━━━ Data shown ━━━
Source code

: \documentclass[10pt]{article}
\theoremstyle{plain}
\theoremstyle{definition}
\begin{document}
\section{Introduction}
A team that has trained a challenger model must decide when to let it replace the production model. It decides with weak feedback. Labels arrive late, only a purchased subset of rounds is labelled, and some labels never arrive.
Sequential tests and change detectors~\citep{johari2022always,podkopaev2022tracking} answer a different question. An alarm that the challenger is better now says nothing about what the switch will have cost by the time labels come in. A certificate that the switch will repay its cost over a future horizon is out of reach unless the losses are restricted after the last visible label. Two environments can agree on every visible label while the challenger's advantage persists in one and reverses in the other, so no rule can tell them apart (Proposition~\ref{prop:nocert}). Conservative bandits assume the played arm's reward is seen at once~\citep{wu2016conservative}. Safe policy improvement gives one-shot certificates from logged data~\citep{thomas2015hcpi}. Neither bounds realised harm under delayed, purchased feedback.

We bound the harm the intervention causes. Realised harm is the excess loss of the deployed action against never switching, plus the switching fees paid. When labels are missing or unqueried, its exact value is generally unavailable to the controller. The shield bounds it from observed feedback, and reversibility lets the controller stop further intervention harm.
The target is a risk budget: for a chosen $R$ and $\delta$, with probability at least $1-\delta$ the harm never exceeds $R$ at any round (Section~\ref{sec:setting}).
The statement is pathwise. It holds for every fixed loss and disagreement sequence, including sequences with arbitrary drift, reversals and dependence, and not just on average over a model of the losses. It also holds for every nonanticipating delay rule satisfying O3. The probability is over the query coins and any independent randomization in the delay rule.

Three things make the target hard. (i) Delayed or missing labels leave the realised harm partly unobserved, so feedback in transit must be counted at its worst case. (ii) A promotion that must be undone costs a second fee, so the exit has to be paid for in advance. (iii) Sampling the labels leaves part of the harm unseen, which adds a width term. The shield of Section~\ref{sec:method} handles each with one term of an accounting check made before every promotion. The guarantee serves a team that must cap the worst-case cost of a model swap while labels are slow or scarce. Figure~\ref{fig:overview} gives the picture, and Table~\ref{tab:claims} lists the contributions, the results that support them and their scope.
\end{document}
━━━
What you will do:
The answer must hold exactly the lines of the entries above, from the first line through the line that contains "A team that has", and no others.

Solution for this exercise:
Source code

: \documentclass[10pt]{article}
\theoremstyle{plain}
\theoremstyle{definition}
\begin{document}
\section{Introduction}
A team that has trained a challenger model must decide when to let it replace the production model. It decides with weak feedback. Labels arrive late, only a purchased subset of rounds is labelled, and some labels never arrive.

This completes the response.